ABOUT THIS TASK -
In the entries below, find the line with "- [func \(s \*State\) GetInt64\(key" and print exactly every line from there up to and including the line with "- [func \(s \*State\) GetString\(key", with no other lines.

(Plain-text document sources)
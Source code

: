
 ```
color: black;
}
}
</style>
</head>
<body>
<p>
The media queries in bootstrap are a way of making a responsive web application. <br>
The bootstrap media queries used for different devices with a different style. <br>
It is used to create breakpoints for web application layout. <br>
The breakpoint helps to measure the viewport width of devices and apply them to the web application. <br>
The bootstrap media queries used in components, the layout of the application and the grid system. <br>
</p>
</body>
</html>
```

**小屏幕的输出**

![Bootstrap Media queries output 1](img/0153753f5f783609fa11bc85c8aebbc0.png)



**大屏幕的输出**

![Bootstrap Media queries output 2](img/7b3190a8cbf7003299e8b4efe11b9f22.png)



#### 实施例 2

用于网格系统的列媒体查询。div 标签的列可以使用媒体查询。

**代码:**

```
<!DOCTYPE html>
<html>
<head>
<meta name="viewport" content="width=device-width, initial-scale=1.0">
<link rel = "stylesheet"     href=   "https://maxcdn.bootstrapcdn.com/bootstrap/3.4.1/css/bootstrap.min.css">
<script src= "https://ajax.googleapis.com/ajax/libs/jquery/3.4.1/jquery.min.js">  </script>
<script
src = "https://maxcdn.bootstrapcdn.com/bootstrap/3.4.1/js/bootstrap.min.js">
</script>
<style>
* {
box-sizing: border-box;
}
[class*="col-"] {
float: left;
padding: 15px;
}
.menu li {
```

--

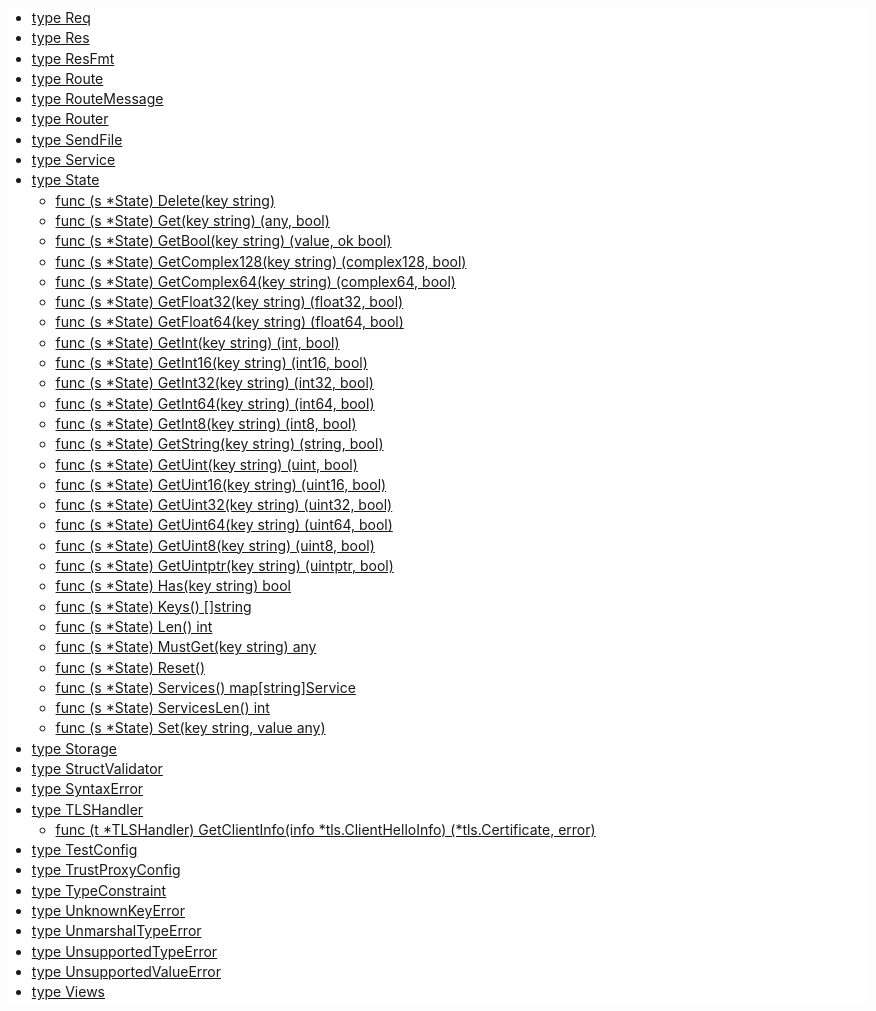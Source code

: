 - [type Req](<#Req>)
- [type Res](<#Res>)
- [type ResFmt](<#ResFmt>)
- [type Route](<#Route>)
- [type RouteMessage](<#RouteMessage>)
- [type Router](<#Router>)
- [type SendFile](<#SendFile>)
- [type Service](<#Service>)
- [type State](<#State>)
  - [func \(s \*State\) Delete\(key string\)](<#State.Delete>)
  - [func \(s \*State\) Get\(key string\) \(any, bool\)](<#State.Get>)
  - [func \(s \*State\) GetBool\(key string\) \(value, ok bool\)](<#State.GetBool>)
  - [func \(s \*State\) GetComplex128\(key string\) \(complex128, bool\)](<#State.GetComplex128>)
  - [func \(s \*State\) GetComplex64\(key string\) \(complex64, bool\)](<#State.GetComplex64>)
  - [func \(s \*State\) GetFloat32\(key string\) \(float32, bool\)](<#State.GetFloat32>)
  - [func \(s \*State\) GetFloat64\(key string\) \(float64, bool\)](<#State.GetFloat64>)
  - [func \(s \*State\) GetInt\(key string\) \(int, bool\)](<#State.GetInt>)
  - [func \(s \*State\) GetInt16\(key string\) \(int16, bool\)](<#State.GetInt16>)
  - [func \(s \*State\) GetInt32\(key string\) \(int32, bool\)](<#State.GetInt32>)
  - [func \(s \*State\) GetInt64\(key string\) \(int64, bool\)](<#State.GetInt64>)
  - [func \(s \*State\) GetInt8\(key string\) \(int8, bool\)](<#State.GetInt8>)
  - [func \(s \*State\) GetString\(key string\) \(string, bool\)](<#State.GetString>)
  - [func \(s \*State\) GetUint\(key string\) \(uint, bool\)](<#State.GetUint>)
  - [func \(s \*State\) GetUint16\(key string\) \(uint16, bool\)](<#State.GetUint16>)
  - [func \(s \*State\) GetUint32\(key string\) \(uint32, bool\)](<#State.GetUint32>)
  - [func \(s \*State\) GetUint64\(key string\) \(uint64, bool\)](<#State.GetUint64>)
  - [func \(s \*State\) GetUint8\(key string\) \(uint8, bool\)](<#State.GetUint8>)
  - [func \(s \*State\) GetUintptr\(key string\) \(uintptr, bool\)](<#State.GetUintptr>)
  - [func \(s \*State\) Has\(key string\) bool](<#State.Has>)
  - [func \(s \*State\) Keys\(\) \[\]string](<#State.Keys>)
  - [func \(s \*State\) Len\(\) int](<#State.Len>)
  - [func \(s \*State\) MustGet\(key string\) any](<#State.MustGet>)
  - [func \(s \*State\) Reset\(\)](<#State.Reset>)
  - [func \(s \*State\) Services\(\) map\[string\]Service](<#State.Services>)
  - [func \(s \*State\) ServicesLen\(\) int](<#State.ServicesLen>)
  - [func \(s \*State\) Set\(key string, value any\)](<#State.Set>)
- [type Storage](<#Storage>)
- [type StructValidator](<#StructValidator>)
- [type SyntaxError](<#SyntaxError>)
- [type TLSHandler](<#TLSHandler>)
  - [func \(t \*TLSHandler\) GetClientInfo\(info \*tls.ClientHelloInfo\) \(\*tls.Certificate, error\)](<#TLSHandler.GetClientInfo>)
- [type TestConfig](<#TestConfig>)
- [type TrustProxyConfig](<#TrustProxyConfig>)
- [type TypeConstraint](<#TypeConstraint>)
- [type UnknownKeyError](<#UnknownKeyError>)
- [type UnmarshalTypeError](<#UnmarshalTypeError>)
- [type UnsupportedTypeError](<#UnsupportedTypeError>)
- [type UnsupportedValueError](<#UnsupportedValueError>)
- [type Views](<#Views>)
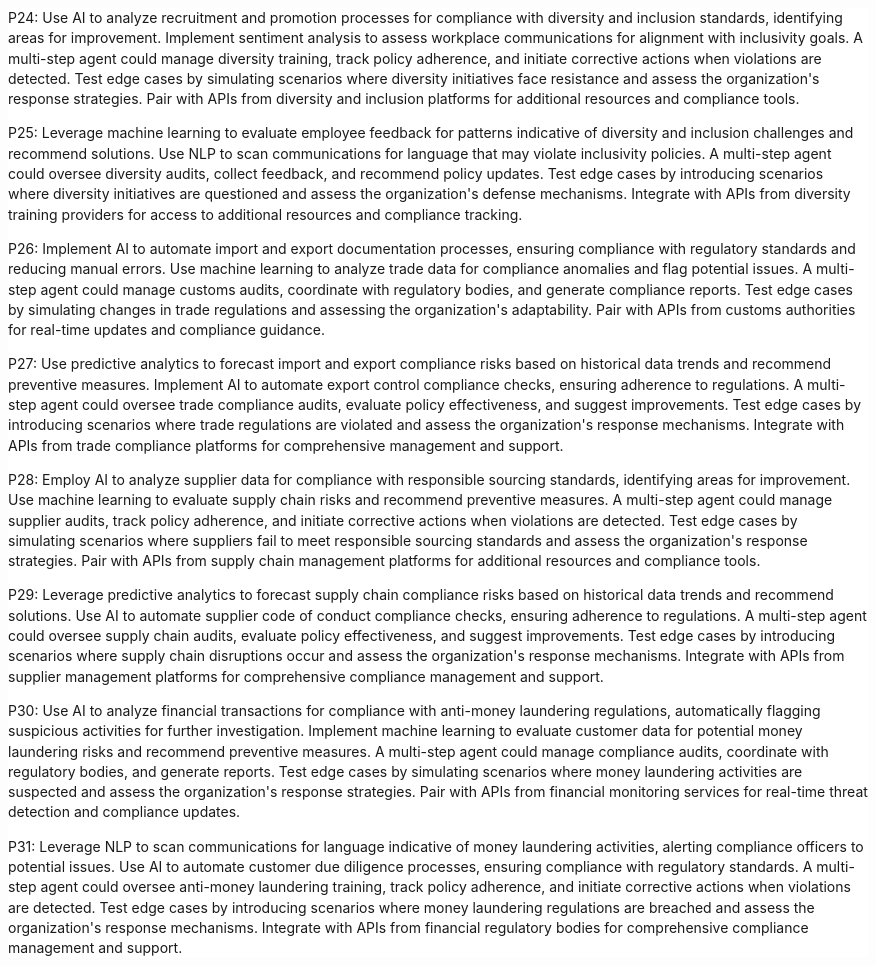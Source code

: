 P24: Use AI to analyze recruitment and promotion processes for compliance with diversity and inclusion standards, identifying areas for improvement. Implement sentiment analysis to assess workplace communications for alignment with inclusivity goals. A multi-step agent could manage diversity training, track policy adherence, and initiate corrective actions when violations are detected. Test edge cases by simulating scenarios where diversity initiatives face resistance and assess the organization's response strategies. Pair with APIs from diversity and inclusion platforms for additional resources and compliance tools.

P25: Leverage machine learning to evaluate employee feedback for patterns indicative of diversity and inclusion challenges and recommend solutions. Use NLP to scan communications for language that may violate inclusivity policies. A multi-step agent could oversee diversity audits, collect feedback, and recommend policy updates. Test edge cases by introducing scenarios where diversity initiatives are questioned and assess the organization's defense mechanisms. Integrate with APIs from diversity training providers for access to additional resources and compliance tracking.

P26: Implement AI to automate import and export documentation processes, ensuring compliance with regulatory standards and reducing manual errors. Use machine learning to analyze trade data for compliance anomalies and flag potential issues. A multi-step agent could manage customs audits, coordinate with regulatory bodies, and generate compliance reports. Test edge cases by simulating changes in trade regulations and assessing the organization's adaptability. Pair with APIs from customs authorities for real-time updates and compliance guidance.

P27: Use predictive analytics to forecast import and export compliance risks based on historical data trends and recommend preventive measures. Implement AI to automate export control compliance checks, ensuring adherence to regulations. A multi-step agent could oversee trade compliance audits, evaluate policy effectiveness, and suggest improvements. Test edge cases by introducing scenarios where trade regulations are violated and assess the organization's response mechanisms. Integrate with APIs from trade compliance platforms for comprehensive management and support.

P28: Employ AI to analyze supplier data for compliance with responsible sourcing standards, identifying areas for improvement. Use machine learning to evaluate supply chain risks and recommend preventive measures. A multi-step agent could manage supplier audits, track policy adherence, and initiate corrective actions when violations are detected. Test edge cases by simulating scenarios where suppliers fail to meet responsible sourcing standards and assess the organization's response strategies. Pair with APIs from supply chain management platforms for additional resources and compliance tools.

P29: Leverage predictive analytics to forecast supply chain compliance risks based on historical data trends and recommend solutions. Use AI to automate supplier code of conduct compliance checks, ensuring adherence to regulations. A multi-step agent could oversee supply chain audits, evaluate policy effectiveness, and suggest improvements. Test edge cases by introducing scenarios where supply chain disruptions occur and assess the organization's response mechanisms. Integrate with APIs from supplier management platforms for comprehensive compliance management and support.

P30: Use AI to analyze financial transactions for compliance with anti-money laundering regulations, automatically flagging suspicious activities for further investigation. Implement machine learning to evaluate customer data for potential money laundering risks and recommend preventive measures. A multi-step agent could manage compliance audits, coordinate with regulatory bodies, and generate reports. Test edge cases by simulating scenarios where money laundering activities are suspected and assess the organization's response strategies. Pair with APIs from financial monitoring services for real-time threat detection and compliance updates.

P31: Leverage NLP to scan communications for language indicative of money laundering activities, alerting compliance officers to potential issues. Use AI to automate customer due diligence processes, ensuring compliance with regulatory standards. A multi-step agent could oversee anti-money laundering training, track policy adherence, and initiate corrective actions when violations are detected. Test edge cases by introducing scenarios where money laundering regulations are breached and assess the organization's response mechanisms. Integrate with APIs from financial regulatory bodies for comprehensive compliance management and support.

RESPONSE AREA -
  - [func \(s \*State\) GetInt64\(key string\) \(int64, bool\)](<#State.GetInt64>)
  - [func \(s \*State\) GetInt8\(key string\) \(int8, bool\)](<#State.GetInt8>)
  - [func \(s \*State\) GetString\(key string\) \(string, bool\)](<#State.GetString>)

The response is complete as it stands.